Backscatter noise is a key limiting factor in the performance of resonant fiber optic gyroscopes. To enhance the accuracy of resonant fiber optic gyroscopes, a gyroscope system based on sideband locking technology is proposed. In this scheme, two tunable semiconductor lasers independently provide the clockwise and counterclockwise optical paths. An optical phase-locked loop is employed to achieve independent subharmonic phase locking of the two output lights, with their optical frequency difference equaling one free spectral range (FSR). By applying sinusoidal modulation at different frequencies to generate sidebands, the sideband locking technique is used to lock the first-order sidebands of the two lights to adjacent resonant frequencies.
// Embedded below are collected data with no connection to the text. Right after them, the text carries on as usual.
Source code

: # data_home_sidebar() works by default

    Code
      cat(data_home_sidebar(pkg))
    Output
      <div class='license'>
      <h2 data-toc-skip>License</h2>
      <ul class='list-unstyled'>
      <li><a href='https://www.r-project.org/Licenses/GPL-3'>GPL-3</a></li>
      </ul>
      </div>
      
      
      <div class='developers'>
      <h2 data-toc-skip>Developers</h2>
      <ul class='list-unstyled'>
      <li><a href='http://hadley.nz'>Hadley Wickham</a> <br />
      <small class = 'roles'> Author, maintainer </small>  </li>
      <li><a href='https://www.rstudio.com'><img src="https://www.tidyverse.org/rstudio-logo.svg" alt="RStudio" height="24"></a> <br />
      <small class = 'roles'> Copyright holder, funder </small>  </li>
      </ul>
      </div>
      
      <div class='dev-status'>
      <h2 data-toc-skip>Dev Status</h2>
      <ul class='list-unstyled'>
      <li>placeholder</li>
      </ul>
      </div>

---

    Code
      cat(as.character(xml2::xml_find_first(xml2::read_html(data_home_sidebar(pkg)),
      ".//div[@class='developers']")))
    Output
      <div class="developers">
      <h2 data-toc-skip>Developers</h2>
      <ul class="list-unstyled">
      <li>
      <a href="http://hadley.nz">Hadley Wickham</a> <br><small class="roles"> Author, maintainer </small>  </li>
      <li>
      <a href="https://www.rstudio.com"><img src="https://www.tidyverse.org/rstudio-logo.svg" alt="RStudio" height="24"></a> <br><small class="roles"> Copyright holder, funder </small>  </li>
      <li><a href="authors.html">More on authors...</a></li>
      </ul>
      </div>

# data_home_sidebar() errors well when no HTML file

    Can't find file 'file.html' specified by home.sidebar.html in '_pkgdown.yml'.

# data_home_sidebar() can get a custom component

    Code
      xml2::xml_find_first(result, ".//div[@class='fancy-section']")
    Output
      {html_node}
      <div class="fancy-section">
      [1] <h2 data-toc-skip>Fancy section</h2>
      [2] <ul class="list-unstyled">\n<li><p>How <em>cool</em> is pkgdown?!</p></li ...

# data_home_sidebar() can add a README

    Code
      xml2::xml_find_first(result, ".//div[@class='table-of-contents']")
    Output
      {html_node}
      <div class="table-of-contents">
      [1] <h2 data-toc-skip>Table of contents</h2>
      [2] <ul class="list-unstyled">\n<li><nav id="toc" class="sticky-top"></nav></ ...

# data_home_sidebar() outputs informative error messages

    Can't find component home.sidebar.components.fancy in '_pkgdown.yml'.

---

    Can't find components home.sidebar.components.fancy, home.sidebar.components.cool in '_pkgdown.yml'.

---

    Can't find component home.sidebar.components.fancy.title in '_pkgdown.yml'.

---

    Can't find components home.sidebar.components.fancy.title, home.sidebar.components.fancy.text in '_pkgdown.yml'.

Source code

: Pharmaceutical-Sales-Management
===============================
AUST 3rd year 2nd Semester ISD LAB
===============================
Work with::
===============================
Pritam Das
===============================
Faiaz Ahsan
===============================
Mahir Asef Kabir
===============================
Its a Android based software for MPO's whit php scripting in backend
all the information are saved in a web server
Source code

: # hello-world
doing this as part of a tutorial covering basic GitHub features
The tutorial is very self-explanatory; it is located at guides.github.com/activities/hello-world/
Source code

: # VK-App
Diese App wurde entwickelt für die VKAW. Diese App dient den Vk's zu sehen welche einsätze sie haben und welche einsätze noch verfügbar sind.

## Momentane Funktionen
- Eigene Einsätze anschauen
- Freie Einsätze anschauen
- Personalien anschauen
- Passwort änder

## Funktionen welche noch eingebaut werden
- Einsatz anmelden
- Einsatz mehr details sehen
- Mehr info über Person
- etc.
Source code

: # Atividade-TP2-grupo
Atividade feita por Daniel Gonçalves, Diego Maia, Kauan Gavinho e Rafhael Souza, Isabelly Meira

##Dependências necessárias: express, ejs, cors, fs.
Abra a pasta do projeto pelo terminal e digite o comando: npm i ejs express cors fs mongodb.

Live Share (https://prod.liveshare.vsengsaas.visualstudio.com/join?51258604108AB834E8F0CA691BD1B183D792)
Through the filtering effect of the fiber ring resonator, the carrier intensity of the transmitted light and other sidebands are effectively suppressed. With this signal processing technique, the influence of two types of backscatter noise is completely eliminated, and the additional suppression of laser frequency noise is achieved. Experimental results show that, based on the Allan deviation, the bias instability of the gyroscope output is 1.42°/h. This method significantly improves the detection accuracy of the resonant fiber optic gyroscope under the same parameter precision or device performance requirements.